New Approaches to Approximability of Satisfiable Problems (NAASP)

This project was awarded as an ERC Consolidator Grant in March 2022 as the only ERC CoG awarded to the University of Oxford across all disciplines and the only ERC CoG awarded in Computer Science and Informatics (PE6 panel) in the UK in the 2021 round. Due to the non-association of the UK to the ERC, this grant was transformed into an equivalent UKRI ERC Guarantee Grant. The project runs from 1 July 2022 through 30 June 2027 in the Department of Computer Science at the University of Oxford.

The project builds on my ERC Starting Grant PowAlgDO.

 Principal Investigator 

 Postdoctoral Research Fellows 

 DPhil Students 

 Project Summary 

Constraint satisfaction problems (CSPs) have driven some of the most influential developments in theoretical computer science, from NP-completeness to the PCP theorem to semidefinite programming algorithms to the Unique Games Conjecture. The mathematical structure of tractable decision CSPs, as well as exactly solvable and approximable Max-CSPs, is now known to be linked to certain forms of higher-order symmetries of solution spaces. While the Unique Games Conjecture has been extremely influential in sharpening our understanding of inapproximability of CSPs, much less is known about approximability of problems that are satisfiable.

This proposal is concerned with approximability of satisfiable CSPs. A classic example is the approximate graph colouring problem, whose complexity is still open despite sustained effort since the 1970s. A very recent line of work on promise CSPs proposed a framework for studying such problems under one umbrella and initiated the first steps.

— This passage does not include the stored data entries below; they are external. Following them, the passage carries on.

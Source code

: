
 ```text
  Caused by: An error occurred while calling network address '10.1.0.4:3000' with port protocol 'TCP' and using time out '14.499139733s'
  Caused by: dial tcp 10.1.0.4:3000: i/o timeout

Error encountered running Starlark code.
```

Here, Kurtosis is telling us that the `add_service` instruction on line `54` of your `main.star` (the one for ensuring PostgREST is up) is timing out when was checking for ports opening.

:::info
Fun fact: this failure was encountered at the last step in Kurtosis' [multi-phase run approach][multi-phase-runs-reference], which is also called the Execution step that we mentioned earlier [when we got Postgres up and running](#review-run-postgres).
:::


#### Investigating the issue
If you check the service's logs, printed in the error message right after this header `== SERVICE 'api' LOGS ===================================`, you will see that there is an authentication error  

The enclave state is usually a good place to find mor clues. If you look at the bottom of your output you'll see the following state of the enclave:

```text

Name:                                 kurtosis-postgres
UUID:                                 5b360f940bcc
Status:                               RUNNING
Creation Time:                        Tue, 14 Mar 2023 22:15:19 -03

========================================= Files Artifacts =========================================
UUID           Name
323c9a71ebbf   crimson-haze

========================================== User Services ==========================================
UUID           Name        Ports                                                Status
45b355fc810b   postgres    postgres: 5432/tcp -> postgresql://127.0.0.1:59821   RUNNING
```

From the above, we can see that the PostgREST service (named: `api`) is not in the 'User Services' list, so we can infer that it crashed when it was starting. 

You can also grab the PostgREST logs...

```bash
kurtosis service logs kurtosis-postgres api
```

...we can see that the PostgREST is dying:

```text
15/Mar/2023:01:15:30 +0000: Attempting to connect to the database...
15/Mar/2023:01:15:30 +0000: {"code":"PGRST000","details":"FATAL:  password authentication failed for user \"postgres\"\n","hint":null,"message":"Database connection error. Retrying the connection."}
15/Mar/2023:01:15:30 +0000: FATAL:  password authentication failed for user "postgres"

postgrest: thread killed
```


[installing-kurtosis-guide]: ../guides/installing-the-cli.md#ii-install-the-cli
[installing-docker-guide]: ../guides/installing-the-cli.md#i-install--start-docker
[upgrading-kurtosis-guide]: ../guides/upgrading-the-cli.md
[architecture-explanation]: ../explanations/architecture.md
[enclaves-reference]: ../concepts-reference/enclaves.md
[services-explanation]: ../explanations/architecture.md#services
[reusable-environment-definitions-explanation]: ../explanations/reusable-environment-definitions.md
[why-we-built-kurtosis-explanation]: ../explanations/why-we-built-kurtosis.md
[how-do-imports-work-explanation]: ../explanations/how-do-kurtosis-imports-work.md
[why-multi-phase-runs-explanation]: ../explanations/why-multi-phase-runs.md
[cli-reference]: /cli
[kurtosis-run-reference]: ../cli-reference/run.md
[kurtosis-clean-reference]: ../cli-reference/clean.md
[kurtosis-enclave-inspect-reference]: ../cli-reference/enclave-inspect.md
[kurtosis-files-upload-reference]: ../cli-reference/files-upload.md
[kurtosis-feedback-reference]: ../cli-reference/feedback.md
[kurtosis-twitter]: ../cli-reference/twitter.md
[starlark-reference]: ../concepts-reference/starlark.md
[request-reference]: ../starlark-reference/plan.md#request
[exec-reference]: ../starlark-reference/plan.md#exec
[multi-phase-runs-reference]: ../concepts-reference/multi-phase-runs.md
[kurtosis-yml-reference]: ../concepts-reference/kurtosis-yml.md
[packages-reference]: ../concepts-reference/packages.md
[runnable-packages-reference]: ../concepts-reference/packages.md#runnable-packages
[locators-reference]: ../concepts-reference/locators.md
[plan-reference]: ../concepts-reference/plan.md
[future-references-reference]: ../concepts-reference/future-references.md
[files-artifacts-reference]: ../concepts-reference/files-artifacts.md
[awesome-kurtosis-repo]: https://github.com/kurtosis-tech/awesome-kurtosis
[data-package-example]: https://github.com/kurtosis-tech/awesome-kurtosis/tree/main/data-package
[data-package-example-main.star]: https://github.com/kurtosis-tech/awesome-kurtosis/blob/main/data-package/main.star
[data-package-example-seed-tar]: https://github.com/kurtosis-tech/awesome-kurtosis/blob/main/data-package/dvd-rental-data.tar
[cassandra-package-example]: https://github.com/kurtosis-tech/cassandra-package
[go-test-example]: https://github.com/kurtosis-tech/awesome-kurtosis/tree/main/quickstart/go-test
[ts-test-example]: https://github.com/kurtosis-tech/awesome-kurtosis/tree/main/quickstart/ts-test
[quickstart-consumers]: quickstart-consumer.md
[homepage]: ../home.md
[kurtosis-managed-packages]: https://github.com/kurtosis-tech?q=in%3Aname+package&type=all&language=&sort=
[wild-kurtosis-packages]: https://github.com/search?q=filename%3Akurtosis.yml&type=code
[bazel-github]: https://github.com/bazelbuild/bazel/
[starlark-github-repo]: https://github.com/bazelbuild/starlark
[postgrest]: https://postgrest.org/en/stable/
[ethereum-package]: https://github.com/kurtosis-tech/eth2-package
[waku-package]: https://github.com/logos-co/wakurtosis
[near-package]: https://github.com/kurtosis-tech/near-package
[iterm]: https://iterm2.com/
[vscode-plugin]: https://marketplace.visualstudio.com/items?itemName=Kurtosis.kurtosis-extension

The goal of this project is to unleash the full power of the new framework: to develop novel approaches for proving hardness, to devise new algorithmic paradigms, and to attack major open problems, such as the graph colouring problem. Due to the fundamental nature of computational complexity, success of the project will also benefit a number of related areas, ranging from combinatorial optimisation to randomised algorithms and combinatorics.